Training forward pass faster than evaluation forward pass

I am trying to measure the runtime of the forward pass of ResNet-50 during training and during evaluation. I am running experiments on a 64-core CPU and no GPU is used. Here is the code I used.

import argparse
import time

import torch
import torch.optim as optim
import torchvision
import torchvision.datasets as datasets
import torchvision.transforms as transforms


parser = argparse.ArgumentParser()
parser.add_argument(
    "--batch_size",
    type=int,
    default=128,
    help="Batch size.",
)
parser.add_argument("--num_data", default=1024, type=int, help="Number of fake images.")
args = parser.parse_args()


train_dataset = datasets.FakeData(
    args.num_data, (3, 224, 224), 1000, transforms.ToTensor()
)
train_loader = torch.utils.data.DataLoader(
    train_dataset, batch_size=args.batch_size, num_workers=1, pin_memory=True
)
test_dataset = datasets.FakeData(
    args.num_data, (3, 224, 224), 1000, transforms.ToTensor()
)
test_loader = torch.utils.data.DataLoader(
    test_dataset, batch_size=args.batch_size, num_workers=1, pin_memory=True
)

model = torchvision.models.resnet50(pretrained=True)
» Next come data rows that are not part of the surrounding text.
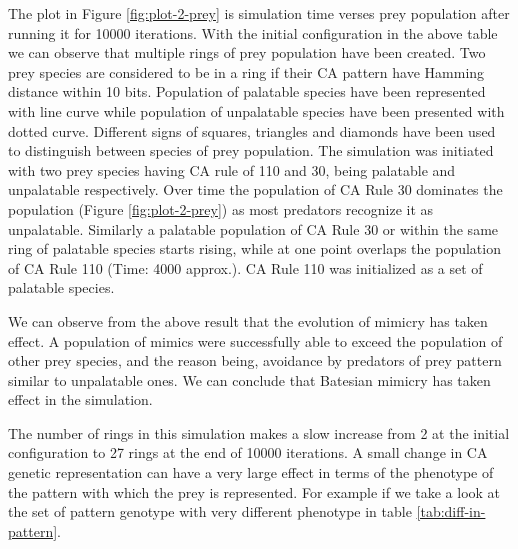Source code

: \documentclass[letterpaper]{article}
\numberwithin{equation}{section}
\begin{document}
The plot in Figure \ref{fig:plot-2-prey} is simulation time verses prey population after running it for 10000 iterations. With the initial configuration in the above table we can observe that multiple rings of prey population have been created. Two prey species are considered to be in a ring if their CA pattern have Hamming distance within 10 bits. Population of palatable species have been represented with line curve while population of unpalatable species have been presented with dotted curve. Different signs of squares, triangles and diamonds have been used to distinguish between species of prey population. The simulation was initiated with two prey species having CA rule of 110 and 30, being palatable and unpalatable respectively. Over time the population of CA Rule 30 dominates the population (Figure \ref{fig:plot-2-prey}) as most predators recognize it as unpalatable. Similarly a palatable population of CA Rule 30 or within the same ring of palatable species starts rising, while at one point overlaps the population of CA Rule 110 (Time: 4000 approx.). CA Rule 110 was initialized as a set of palatable species.

We can observe from the above result that the evolution of mimicry has taken effect. A population of mimics were successfully able to exceed the population of other prey species, and the reason being, avoidance by predators of prey pattern similar to unpalatable ones. We can conclude that Batesian mimicry has taken effect in the simulation.

The number of rings in this simulation makes a slow increase from 2 at the initial configuration to 27 rings at the end of 10000 iterations. A small change in CA genetic representation can have a very large effect in terms of the phenotype of the pattern with which the prey is represented. For example if we take a look at the set of pattern genotype with very different phenotype in table \ref{tab:diff-in-pattern}.
\end{document}

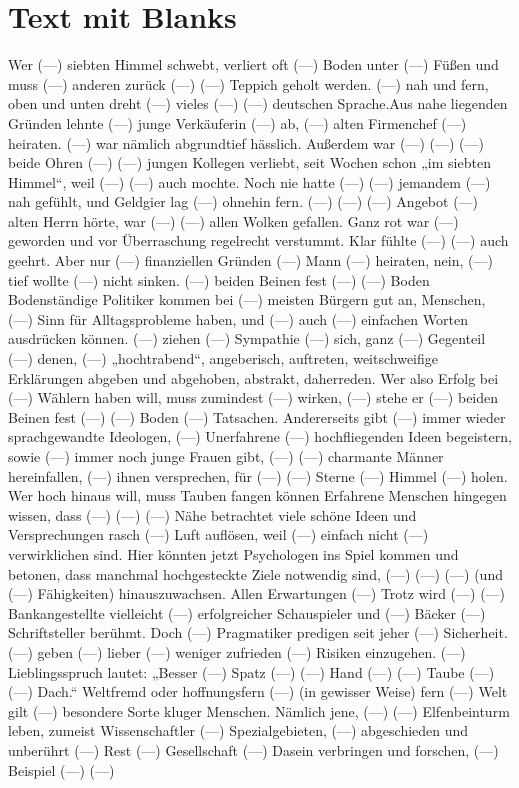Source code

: \documentclass[14pt,a4paper]{extarticle}
\begin{document}
\section{Text mit Blanks}Wer (---) siebten Himmel schwebt, verliert oft (---) Boden unter (---) Füßen und muss (---) anderen zurück (---) (---) Teppich geholt werden. (---) nah und fern, oben und unten dreht (---) vieles (---) (---) deutschen Sprache.\newline\newline \newline\newline Aus nahe liegenden Gründen lehnte (---) junge Verkäuferin (---) ab, (---) alten Firmenchef (---) heiraten. (---) war nämlich abgrundtief hässlich. Außerdem war (---) (---) (---) beide Ohren (---) (---) jungen Kollegen verliebt, seit Wochen schon „im siebten Himmel“, weil (---) (---) auch mochte. Noch nie hatte (---) (---) jemandem (---) nah gefühlt, und Geldgier lag (---) ohnehin fern. (---) (---) (---) Angebot (---) alten Herrn hörte, war (---) (---) allen Wolken gefallen. Ganz rot war (---) geworden und vor Überraschung regelrecht verstummt. Klar fühlte (---) (---) auch geehrt. Aber nur (---) finanziellen Gründen (---) Mann (---) heiraten, nein, (---) tief wollte (---) nicht sinken.  (---) beiden Beinen fest (---) (---) Boden  Bodenständige Politiker kommen bei (---) meisten Bürgern gut an, Menschen, (---) Sinn für Alltagsprobleme haben, und (---) auch (---) einfachen Worten ausdrücken können. (---) ziehen (---) Sympathie (---) sich, ganz (---) Gegenteil (---) denen, (---) „hochtrabend“, angeberisch, auftreten, weitschweifige Erklärungen abgeben und abgehoben, abstrakt, daherreden. Wer also Erfolg bei (---) Wählern haben will, muss zumindest (---) wirken, (---) stehe er (---) beiden Beinen fest (---) (---) Boden (---) Tatsachen.  Andererseits gibt (---) immer wieder sprachgewandte Ideologen, (---) Unerfahrene (---) hochfliegenden Ideen begeistern, sowie (---) immer noch junge Frauen gibt, (---) (---) charmante Männer hereinfallen, (---) ihnen versprechen, für (---) (---) Sterne (---) Himmel (---) holen.  Wer hoch hinaus will, muss Tauben fangen können  Erfahrene Menschen hingegen wissen, dass (---) (---) (---) Nähe betrachtet viele schöne Ideen und Versprechungen rasch (---) Luft auflösen, weil (---) einfach nicht (---) verwirklichen sind. Hier könnten jetzt Psychologen ins Spiel kommen und betonen, dass manchmal hochgesteckte Ziele notwendig sind, (---) (---) (---) (und (---) Fähigkeiten) hinauszuwachsen.  Allen Erwartungen (---) Trotz wird (---) (---) Bankangestellte vielleicht (---) erfolgreicher Schauspieler und (---) Bäcker (---) Schriftsteller berühmt. Doch (---) Pragmatiker predigen seit jeher (---) Sicherheit. (---) geben (---) lieber (---) weniger zufrieden (---) Risiken einzugehen. (---) Lieblingsspruch lautet: „Besser (---) Spatz (---) (---) Hand (---) (---) Taube (---) (---) Dach.“  Weltfremd oder hoffnungsfern  (---) (in gewisser Weise) fern (---) Welt gilt (---) besondere Sorte kluger Menschen. Nämlich jene, (---) (---) Elfenbeinturm leben, zumeist Wissenschaftler (---) Spezialgebieten, (---) abgeschieden und unberührt (---) Rest (---) Gesellschaft (---) Dasein verbringen und forschen, (---) Beispiel (---) (---) 
\end{document}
optimizer = optim.SGD(model.parameters(), lr=0.01)
criterion = torch.nn.CrossEntropyLoss()


print("==================== Training ====================")
model.train()
for i, (images, target) in enumerate(train_loader):
    optimizer.zero_grad()

    start = time.time()
    outputs = model(images)
    end = time.time()
    print(f"Train forward time: {(end - start) * 1000.0} ms")

    loss = criterion(outputs, target)
    loss.backward()
    optimizer.step()


print("==================== Evaluation ====================")
model.eval()
for i, (images, target) in enumerate(test_loader):
    with torch.no_grad():
        start = time.time()
        outputs = model(images)
        end = time.time()
        print(f"Eval forward time: {(end - start) * 1000.0} ms")

I noticed that if I do training first then evaluation, then a forward pass during evaluation is slightly faster than a forward pass during training, which is expected. The runtimes are shown below.

==================== Training ====================
Train forward time: 2100.9457111358643 ms
Train forward time: 1974.3893146514893 ms
Train forward time: 1945.4665184020996 ms
Train forward time: 1943.62211227417 ms
Train forward time: 1888.5083198547363 ms
Train forward time: 1859.039068222046 ms
Train forward time: 1811.948537826538 ms
Train forward time: 1805.4358959197998 ms
==================== Evaluation ====================
Eval forward time: 2370.067834854126 ms
Eval forward time: 2061.3937377929688 ms
Eval forward time: 1844.5143699645996 ms
Eval forward time: 1753.0148029327393 ms
Eval forward time: 1701.3907432556152 ms
Eval forward time: 1688.025712966919 ms
Eval forward time: 1813.1353855133057 ms
Eval forward time: 1647.9554176330566 ms

However, if I do evaluation only, by commenting out the training code block, then a forward pass during evaluation will be significantly slower, and even slower than a forward pass during training.

==================== Evaluation ====================
Eval forward time: 2793.8458919525146 ms
Eval forward time: 2747.8232383728027 ms
Eval forward time: 2875.753164291382 ms
Eval forward time: 2738.5916709899902 ms
Eval forward time: 2732.877016067505 ms
Eval forward time: 2838.664770126343 ms
Eval forward time: 2783.207893371582 ms
Eval forward time: 2791.349411010742 ms

It looks like doing training first could speed up the forward pass during evaluation. How is this possible?